And now the housing market, which I would describe as sort of a house of cards
that really depended on low interest rates to keep it moving, is really going to be blown over
by rising rates. And briefly, do you think potentially a crash, a price crash? Well,
it's semantics, isn't it? People like to talk about crashes. Others like to talk about downturn.
Correction. I've been hearing people calling it a re-pricing recently. Put it this way,
Lewis, right? Whatever you want to call it, we're looking at house price falls, depending on who
you talk to, anywhere between 10 and 20%, perhaps even 30% in real terms from the peak. Let's remember
historic house price high after the start of the pandemic from that peak between a 20% and 30%
fall in real terms. So call it a crash, call it a downturn, call it a re-pricing, house prices
are coming down. And then for an issue which causes SUNAC, both parliamentary problems,
but also deep political ones as well, this time in particular with the so-called red wall section
of his inherited coalition, stopping those boats. Problem is, if you set your store by something,
which like quite a few of these problems is driven by global difficult to control forces,
it is by definition a political hostage to fortune. It is clear he had to try and do something.
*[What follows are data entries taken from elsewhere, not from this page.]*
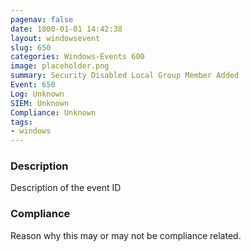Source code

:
 ```yaml
---
pagenav: false
date: 1800-01-01 14:42:38
layout: windowsevent
slug: 650
categories: Windows-Events 600
image: placeholder.png
summary: Security Disabled Local Group Member Added
Event: 650
Log: Unknown
SIEM: Unknown
Compliance: Unknown
tags:
- windows
---
```


### Description

Description of the event ID

### Compliance

Reason why this may or may not be compliance related.
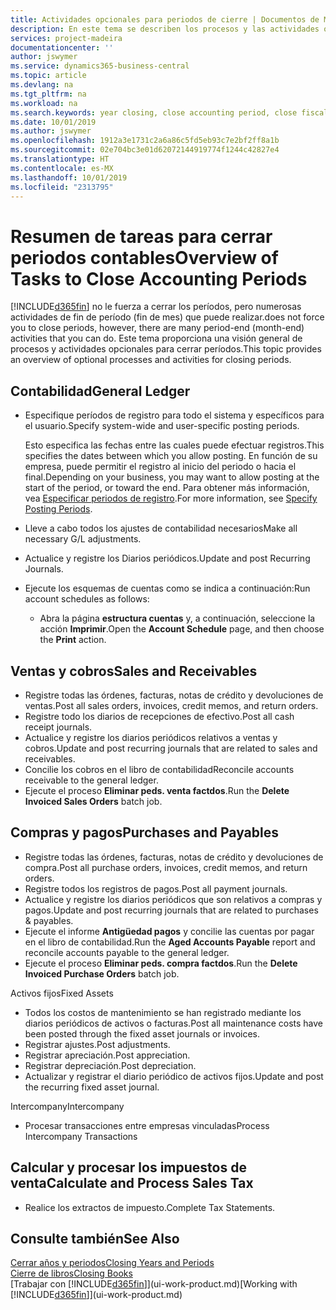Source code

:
 ```yaml
---
title: Actividades opcionales para periodos de cierre | Documentos de Microsoft
description: En este tema se describen los procesos y las actividades opcionales para cerrar periodos contables en Business Central.
services: project-madeira
documentationcenter: ''
author: jswymer
ms.service: dynamics365-business-central
ms.topic: article
ms.devlang: na
ms.tgt_pltfrm: na
ms.workload: na
ms.search.keywords: year closing, close accounting period, close fiscal year, aging, creditor payments, vendor payments
ms.date: 10/01/2019
ms.author: jswymer
ms.openlocfilehash: 1912a3e1731c2a6a86c5fd5eb93c7e2bf2ff8a1b
ms.sourcegitcommit: 02e704bc3e01d62072144919774f1244c42827e4
ms.translationtype: HT
ms.contentlocale: es-MX
ms.lasthandoff: 10/01/2019
ms.locfileid: "2313795"
---
```

# <a name="overview-of-tasks-to-close-accounting-periods"></a><span data-ttu-id="ed7e8-103">Resumen de tareas para cerrar periodos contables</span><span class="sxs-lookup"><span data-stu-id="ed7e8-103">Overview of Tasks to Close Accounting Periods</span></span>
[!INCLUDE[d365fin](includes/d365fin_md.md)] <span data-ttu-id="ed7e8-104">no le fuerza a cerrar los períodos, pero numerosas actividades de fin de período (fin de mes) que puede realizar.</span><span class="sxs-lookup"><span data-stu-id="ed7e8-104">does not force you to close periods, however, there are many period-end (month-end) activities that you can do.</span></span> <span data-ttu-id="ed7e8-105">Este tema proporciona una visión general de procesos y actividades opcionales para cerrar períodos.</span><span class="sxs-lookup"><span data-stu-id="ed7e8-105">This topic provides an overview of optional processes and activities for closing periods.</span></span>  

## <a name="general-ledger"></a><span data-ttu-id="ed7e8-106">Contabilidad</span><span class="sxs-lookup"><span data-stu-id="ed7e8-106">General Ledger</span></span>
* <span data-ttu-id="ed7e8-107">Especifique períodos de registro para todo el sistema y específicos para el usuario.</span><span class="sxs-lookup"><span data-stu-id="ed7e8-107">Specify system-wide and user-specific posting periods.</span></span>  

    <span data-ttu-id="ed7e8-108">Esto especifica las fechas entre las cuales puede efectuar registros.</span><span class="sxs-lookup"><span data-stu-id="ed7e8-108">This specifies the dates between which you allow posting.</span></span> <span data-ttu-id="ed7e8-109">En función de su empresa, puede permitir el registro al inicio del periodo o hacia el final.</span><span class="sxs-lookup"><span data-stu-id="ed7e8-109">Depending on your business, you may want to allow posting at the start of the period, or toward the end.</span></span> <span data-ttu-id="ed7e8-110">Para obtener más información, vea [Especificar periodos de registro](finance-how-specify-posting-periods.md).</span><span class="sxs-lookup"><span data-stu-id="ed7e8-110">For more information, see [Specify Posting Periods](finance-how-specify-posting-periods.md).</span></span>  
* <span data-ttu-id="ed7e8-111">Lleve a cabo todos los ajustes de contabilidad necesarios</span><span class="sxs-lookup"><span data-stu-id="ed7e8-111">Make all necessary G/L adjustments.</span></span>  
* <span data-ttu-id="ed7e8-112">Actualice y registre los Diarios periódicos.</span><span class="sxs-lookup"><span data-stu-id="ed7e8-112">Update and post Recurring Journals.</span></span>  
  <!--* Process Consolidations-->
* <span data-ttu-id="ed7e8-113">Ejecute los esquemas de cuentas como se indica a continuación:</span><span class="sxs-lookup"><span data-stu-id="ed7e8-113">Run account schedules as follows:</span></span>  
  * <span data-ttu-id="ed7e8-114">Abra la página **estructura cuentas** y, a continuación, seleccione la acción **Imprimir**.</span><span class="sxs-lookup"><span data-stu-id="ed7e8-114">Open the **Account Schedule** page, and then choose the **Print** action.</span></span>  

## <a name="sales-and-receivables"></a><span data-ttu-id="ed7e8-115">Ventas y cobros</span><span class="sxs-lookup"><span data-stu-id="ed7e8-115">Sales and Receivables</span></span>
* <span data-ttu-id="ed7e8-116">Registre todas las órdenes, facturas, notas de crédito y devoluciones de ventas.</span><span class="sxs-lookup"><span data-stu-id="ed7e8-116">Post all sales orders, invoices, credit memos, and return orders.</span></span>  
* <span data-ttu-id="ed7e8-117">Registre todo los diarios de recepciones de efectivo.</span><span class="sxs-lookup"><span data-stu-id="ed7e8-117">Post all cash receipt journals.</span></span>  
* <span data-ttu-id="ed7e8-118">Actualice y registre los diarios periódicos relativos a ventas y cobros.</span><span class="sxs-lookup"><span data-stu-id="ed7e8-118">Update and post recurring journals that are related to sales and receivables.</span></span>  
* <span data-ttu-id="ed7e8-119">Concilie los cobros en el libro de contabilidad</span><span class="sxs-lookup"><span data-stu-id="ed7e8-119">Reconcile accounts receivable to the general ledger.</span></span>  
* <span data-ttu-id="ed7e8-120">Ejecute el proceso **Eliminar peds. venta factdos**.</span><span class="sxs-lookup"><span data-stu-id="ed7e8-120">Run the **Delete Invoiced Sales Orders** batch job.</span></span>  

## <a name="purchases-and-payables"></a><span data-ttu-id="ed7e8-121">Compras y pagos</span><span class="sxs-lookup"><span data-stu-id="ed7e8-121">Purchases and Payables</span></span>
* <span data-ttu-id="ed7e8-122">Registre todas las órdenes, facturas, notas de crédito y devoluciones de compra.</span><span class="sxs-lookup"><span data-stu-id="ed7e8-122">Post all purchase orders, invoices, credit memos, and return orders.</span></span>  
* <span data-ttu-id="ed7e8-123">Registre todos los registros de pagos.</span><span class="sxs-lookup"><span data-stu-id="ed7e8-123">Post all payment journals.</span></span>  
* <span data-ttu-id="ed7e8-124">Actualice y registre los diarios periódicos que son relativos a compras y pagos.</span><span class="sxs-lookup"><span data-stu-id="ed7e8-124">Update and post recurring journals that are related to purchases & payables.</span></span>  
* <span data-ttu-id="ed7e8-125">Ejecute el informe **Antigüedad pagos** y concilie las cuentas por pagar en el libro de contabilidad.</span><span class="sxs-lookup"><span data-stu-id="ed7e8-125">Run the **Aged Accounts Payable** report and reconcile accounts payable to the general ledger.</span></span>  
* <span data-ttu-id="ed7e8-126">Ejecute el proceso **Eliminar peds. compra factdos**.</span><span class="sxs-lookup"><span data-stu-id="ed7e8-126">Run the **Delete Invoiced Purchase Orders** batch job.</span></span>  

<span data-ttu-id="ed7e8-127">Activos fijos</span><span class="sxs-lookup"><span data-stu-id="ed7e8-127">Fixed Assets</span></span>
* <span data-ttu-id="ed7e8-128">Todos los costos de mantenimiento se han registrado mediante los diarios periódicos de activos o facturas.</span><span class="sxs-lookup"><span data-stu-id="ed7e8-128">Post all maintenance costs have been posted through the fixed asset journals or invoices.</span></span>
* <span data-ttu-id="ed7e8-129">Registrar ajustes.</span><span class="sxs-lookup"><span data-stu-id="ed7e8-129">Post adjustments.</span></span>
* <span data-ttu-id="ed7e8-130">Registrar apreciación.</span><span class="sxs-lookup"><span data-stu-id="ed7e8-130">Post appreciation.</span></span>
* <span data-ttu-id="ed7e8-131">Registrar depreciación.</span><span class="sxs-lookup"><span data-stu-id="ed7e8-131">Post depreciation.</span></span>
* <span data-ttu-id="ed7e8-132">Actualizar y registrar el diario periódico de activos fijos.</span><span class="sxs-lookup"><span data-stu-id="ed7e8-132">Update and post the recurring fixed asset journal.</span></span>

<span data-ttu-id="ed7e8-133">Intercompany</span><span class="sxs-lookup"><span data-stu-id="ed7e8-133">Intercompany</span></span>
* <span data-ttu-id="ed7e8-134">Procesar transacciones entre empresas vinculadas</span><span class="sxs-lookup"><span data-stu-id="ed7e8-134">Process Intercompany Transactions</span></span>

## <a name="calculate-and-process-sales-tax"></a><span data-ttu-id="ed7e8-135">Calcular y procesar los impuestos de venta</span><span class="sxs-lookup"><span data-stu-id="ed7e8-135">Calculate and Process Sales Tax</span></span>
* <span data-ttu-id="ed7e8-136">Realice los extractos de impuesto.</span><span class="sxs-lookup"><span data-stu-id="ed7e8-136">Complete Tax Statements.</span></span>  

## <a name="see-also"></a><span data-ttu-id="ed7e8-137">Consulte también</span><span class="sxs-lookup"><span data-stu-id="ed7e8-137">See Also</span></span>
[<span data-ttu-id="ed7e8-138">Cerrar años y periodos</span><span class="sxs-lookup"><span data-stu-id="ed7e8-138">Closing Years and Periods</span></span>](year-close-years-periods.md)  
[<span data-ttu-id="ed7e8-139">Cierre de libros</span><span class="sxs-lookup"><span data-stu-id="ed7e8-139">Closing Books</span></span>](year-close-books.md)  
<span data-ttu-id="ed7e8-140">[Trabajar con [!INCLUDE[d365fin](includes/d365fin_md.md)]](ui-work-product.md)</span><span class="sxs-lookup"><span data-stu-id="ed7e8-140">[Working with [!INCLUDE[d365fin](includes/d365fin_md.md)]](ui-work-product.md)</span></span>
Little animates the conservative press quite like this issue, say for Johnson himself.
And a few weeks ago, to not inconsiderable fanfare, SUNAC claimed he'd had some success.
In the five months since I launched the plan, crossings are now down 20% compared to last year.
That's right, crossings are down 20%. And yet once again, the latest figures
from just this week come back to bite him. Lizzie Deardon is the Home Affairs editor of
The Independent. So Lizzie, can we just start by just getting a numbers check, a sense check of
where we are in terms of the channel crisis so-called. I mean, Rishi SUNAC a few weeks ago
was making some play around the fact that numbers had come down by 20% compared to the previous
period last year. But it seems we have had something of a resurgence since then, right?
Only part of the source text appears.